Q: RP + ataxia + ichthyosis?
A: Refsum disease
Explanation: Due to phytanic acid accumulation.


MCQs to test yourself

1.

A patient presents with night blindness and progressive peripheral vision loss. Fundoscopy shows pigment clumping in the retina. What is the most likely diagnosis?
A. Stargardt disease
B. Retinitis pigmentosa
C. Wet macular degeneration
D. Central serous retinopathy

Answer: B
Explanation: Classic triad + night blindness → RP.


2.

Which structure is first affected in retinitis pigmentosa?
A. Cones
B. Bipolar cells
C. Rods
D. Ganglion cells

Answer: C
Explanation: Rod degeneration → early nyctalopia.


3.

Which of the following is NOT a feature of retinitis pigmentosa?
A. Tunnel vision
B. Bone spicule pigmentation
C. Central vision loss early
D. Night blindness

Answer: C
Explanation: Central vision is preserved until late.


4.

A patient with RP also has hearing loss. What is the diagnosis?
A. Bardet-Biedl syndrome
B. Usher syndrome
C. Refsum disease
D. Kearns-Sayre syndrome

Answer: B
Explanation: RP + SNHL = Usher.


5.

Electroretinography in RP shows:
A. Increased cone response
B. Reduced rod response
C. Normal findings
D. Increased ganglion activity

Answer: B
Explanation: Rods affected first.


6.

Which gene therapy is used in RP with RPE65 mutation?
A. Ranibizumab
B. Voretigene neparvovec
C. Bevacizumab
D. Aflibercept

Answer: B
Explanation: First approved gene therapy for retinal dystrophy.


7.

Which of the following is false regarding RP?
A. It is inherited
B. It primarily affects peripheral retina
C. It causes early central vision loss
D. It leads to bone spicule pigmentation

Answer: C
Explanation: Central vision loss occurs late.


8.

Which condition is associated with phytanic acid accumulation and RP?
A. Usher syndrome
B. Refsum disease
C. Bardet-Biedl syndrome
D. Alport syndrome

Answer: B
Explanation: Refsum disease = lipid metabolism disorder.
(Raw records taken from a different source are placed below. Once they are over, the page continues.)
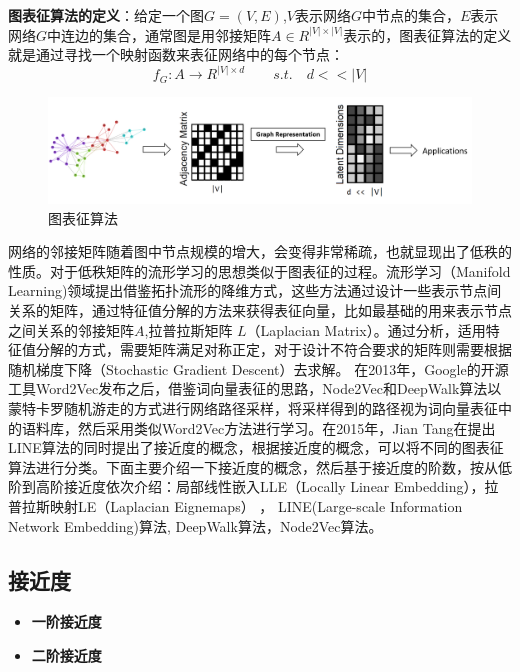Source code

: \textbf{图表征算法的定义}：给定一个图$G = (V,E)$,$V$表示网络$G$中节点的集合，$E$表示网络$G$中连边的集合，通常图是用邻接矩阵$A \in R^{|V|\times|V|}$表示的，图表征算法的定义就是通过寻找一个映射函数来表征网络中的每个节点：
\begin{equation}
f_G: A \rightarrow R^{|V| \times d} \qquad s.t.\quad d<<|V|
\end{equation}

\begin{figure}
	\centering
	\includegraphics[width=5.5in]{figures/network_embedding}
	\caption{图表征算法}
\end{figure}


网络的邻接矩阵随着图中节点规模的增大，会变得非常稀疏，也就显现出了低秩的性质。对于低秩矩阵的流形学习的思想类似于图表征的过程。流形学习（Manifold Learning)领域提出借鉴拓扑流形的降维方式，这些方法通过设计一些表示节点间关系的矩阵，通过特征值分解的方法来获得表征向量，比如最基础的用来表示节点之间关系的邻接矩阵$A$,拉普拉斯矩阵 $L$（Laplacian Matrix）。通过分析，适用特征值分解的方式，需要矩阵满足对称正定，对于设计不符合要求的矩阵则需要根据随机梯度下降（Stochastic Gradient Descent）去求解。
在2013年，Google的开源工具Word2Vec\cite{mikolov2013efficient}发布之后，借鉴词向量表征的思路，Node2Vec和DeepWalk算法以蒙特卡罗随机游走的方式进行网络路径采样，将采样得到的路径视为词向量表征中的语料库，然后采用类似Word2Vec方法进行学习。在2015年，Jian Tang\cite{tang2015line}在提出LINE算法的同时提出了接近度的概念，根据接近度的概念，可以将不同的图表征算法进行分类。下面主要介绍一下接近度的概念，然后基于接近度的阶数，按从低阶到高阶接近度依次介绍：局部线性嵌入LLE（Locally Linear Embedding），拉普拉斯映射LE（Laplacian Eignemaps） ， LINE(Large-scale Information Network Embedding)算法, DeepWalk算法，Node2Vec算法。
\subsection{接近度}
\begin{itemize}
	\item \textbf{一阶接近度}
	\item \textbf{二阶接近度}
\end{itemize}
Summary for quick exam revision

Retinitis pigmentosa is an inherited retinal dystrophy starting with rod degeneration causing night blindness and progressive peripheral field loss (tunnel vision), with the classic fundoscopic hallmark of bone spicule pigmentation in the peripheral retina along with vessel attenuation and optic disc pallor; it is associated with syndromes like Usher and Refsum disease, diagnosed by electroretinography, and managed mainly supportively with emerging gene therapy options.